Canada’s manufacturing sector faces the biggest risk should Trump push forward on imposing broad tariffs, said Canadian Manufacturers and Exporters president and CEO Dennis Darby. He said the sector is the “most trade-exposed” within Canada.

“It’s in the U.S.’s best interest, it’s in our best interest, but most importantly for consumers across North America, that we’re able to trade goods, materials, ingredients, as we have under the trade agreements,” Darby said in an interview.

“It’s a more complex or complicated outcome than it would have been with the Democrats, but we’ve had to deal with this before and we’re going to do our best to deal with it again.”

American economists have also warned Trump’s plan could cause inflation and possibly a recession, which could have ripple effects in Canada.

It’s consumers who will ultimately feel the burden of any inflationary effect caused by broad tariffs, said Darby.

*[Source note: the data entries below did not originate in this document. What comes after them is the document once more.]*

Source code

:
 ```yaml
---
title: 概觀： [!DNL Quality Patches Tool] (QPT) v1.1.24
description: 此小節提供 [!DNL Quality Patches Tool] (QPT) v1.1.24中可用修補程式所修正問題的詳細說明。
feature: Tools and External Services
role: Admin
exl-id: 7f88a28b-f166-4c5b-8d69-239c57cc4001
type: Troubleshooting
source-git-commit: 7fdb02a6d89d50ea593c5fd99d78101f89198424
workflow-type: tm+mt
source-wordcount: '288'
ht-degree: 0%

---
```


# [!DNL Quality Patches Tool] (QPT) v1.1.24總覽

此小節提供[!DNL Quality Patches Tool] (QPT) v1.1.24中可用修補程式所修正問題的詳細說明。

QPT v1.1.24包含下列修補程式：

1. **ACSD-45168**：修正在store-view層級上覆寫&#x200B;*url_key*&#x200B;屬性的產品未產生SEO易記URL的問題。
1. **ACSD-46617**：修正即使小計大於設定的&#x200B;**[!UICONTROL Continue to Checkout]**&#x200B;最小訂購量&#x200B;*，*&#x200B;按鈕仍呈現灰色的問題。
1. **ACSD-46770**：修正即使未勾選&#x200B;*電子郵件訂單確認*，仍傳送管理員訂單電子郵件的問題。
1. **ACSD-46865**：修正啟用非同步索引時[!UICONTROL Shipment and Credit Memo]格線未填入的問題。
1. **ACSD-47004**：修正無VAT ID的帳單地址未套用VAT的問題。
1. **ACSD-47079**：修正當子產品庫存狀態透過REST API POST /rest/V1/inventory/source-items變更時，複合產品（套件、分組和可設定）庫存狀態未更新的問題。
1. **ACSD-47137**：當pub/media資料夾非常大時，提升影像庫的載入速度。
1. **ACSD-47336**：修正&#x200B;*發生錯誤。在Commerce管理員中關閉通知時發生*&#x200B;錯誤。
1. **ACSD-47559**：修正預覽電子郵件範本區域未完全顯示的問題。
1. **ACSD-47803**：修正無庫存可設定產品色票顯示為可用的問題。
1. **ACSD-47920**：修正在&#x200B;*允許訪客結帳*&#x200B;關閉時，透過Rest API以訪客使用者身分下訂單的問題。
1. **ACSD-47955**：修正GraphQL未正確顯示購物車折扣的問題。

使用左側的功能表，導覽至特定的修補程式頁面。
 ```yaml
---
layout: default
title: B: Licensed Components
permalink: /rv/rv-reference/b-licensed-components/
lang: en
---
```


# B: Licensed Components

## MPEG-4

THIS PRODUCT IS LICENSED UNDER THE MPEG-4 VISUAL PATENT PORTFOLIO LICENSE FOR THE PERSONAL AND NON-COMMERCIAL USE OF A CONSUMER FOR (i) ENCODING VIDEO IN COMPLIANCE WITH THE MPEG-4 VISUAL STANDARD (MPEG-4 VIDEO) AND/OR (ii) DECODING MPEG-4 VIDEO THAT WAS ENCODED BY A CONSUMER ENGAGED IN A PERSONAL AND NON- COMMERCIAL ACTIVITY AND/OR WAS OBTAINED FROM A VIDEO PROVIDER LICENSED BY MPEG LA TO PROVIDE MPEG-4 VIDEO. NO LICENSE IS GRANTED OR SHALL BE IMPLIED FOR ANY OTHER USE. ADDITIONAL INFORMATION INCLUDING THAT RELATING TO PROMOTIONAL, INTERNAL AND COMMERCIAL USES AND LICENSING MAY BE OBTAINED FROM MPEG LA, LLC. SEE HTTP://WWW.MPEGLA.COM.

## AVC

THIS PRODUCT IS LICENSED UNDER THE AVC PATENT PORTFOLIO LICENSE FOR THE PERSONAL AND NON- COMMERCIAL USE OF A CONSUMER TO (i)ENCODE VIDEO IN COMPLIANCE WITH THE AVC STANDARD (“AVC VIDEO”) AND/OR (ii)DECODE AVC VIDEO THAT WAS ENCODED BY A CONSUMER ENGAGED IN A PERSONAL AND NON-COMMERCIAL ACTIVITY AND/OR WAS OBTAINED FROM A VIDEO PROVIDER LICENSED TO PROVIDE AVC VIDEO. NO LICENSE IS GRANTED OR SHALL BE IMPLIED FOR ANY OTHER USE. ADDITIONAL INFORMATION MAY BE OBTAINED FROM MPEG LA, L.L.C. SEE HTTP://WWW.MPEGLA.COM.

“A tariff tends to raise costs, and it ultimately raises prices, so that’s something that we have to be prepared for,” he said.

“It could tilt production mandates. A tariff makes goods more expensive, but on the same token, it also will make inputs for the U.S. more expensive.”

A report last month by TD economist Marc Ercolao said research shows a full-scale implementation of Trump’s tariff plan could lead to a near-five per cent reduction in Canadian export volumes to the U.S. by early-2027, relative to current baseline forecasts.

Retaliation by Canada would also increase costs for domestic producers, and push import volumes lower in the process.

“Slowing import activity mitigates some of the negative net trade impact on total GDP enough to avoid a technical recession, but still produces a period of extended stagnation through 2025 and 2026,” Ercolao said.

Since the Canada-United States-Mexico Agreement came into effect in 2020, trade between Canada and the U.S. has surged by 46 per cent, according to the Toronto Region Board of Trade.

With that deal is up for review in 2026, Canadian Chamber of Commerce president and CEO Candace Laing said the Canadian government “must collaborate effectively with the Trump administration to preserve and strengthen our bilateral economic partnership.”

“With an impressive $3.6 billion in daily trade, Canada and the United States are each other’s closest international partners. The secure and efficient flow of goods and people across our border … remains essential for the economies of both countries,” she said in a statement.

“By resisting tariffs and trade barriers that will only raise prices and hurt consumers in both countries, Canada and the United States can strengthen resilient cross-border supply chains that enhance our shared economic security.”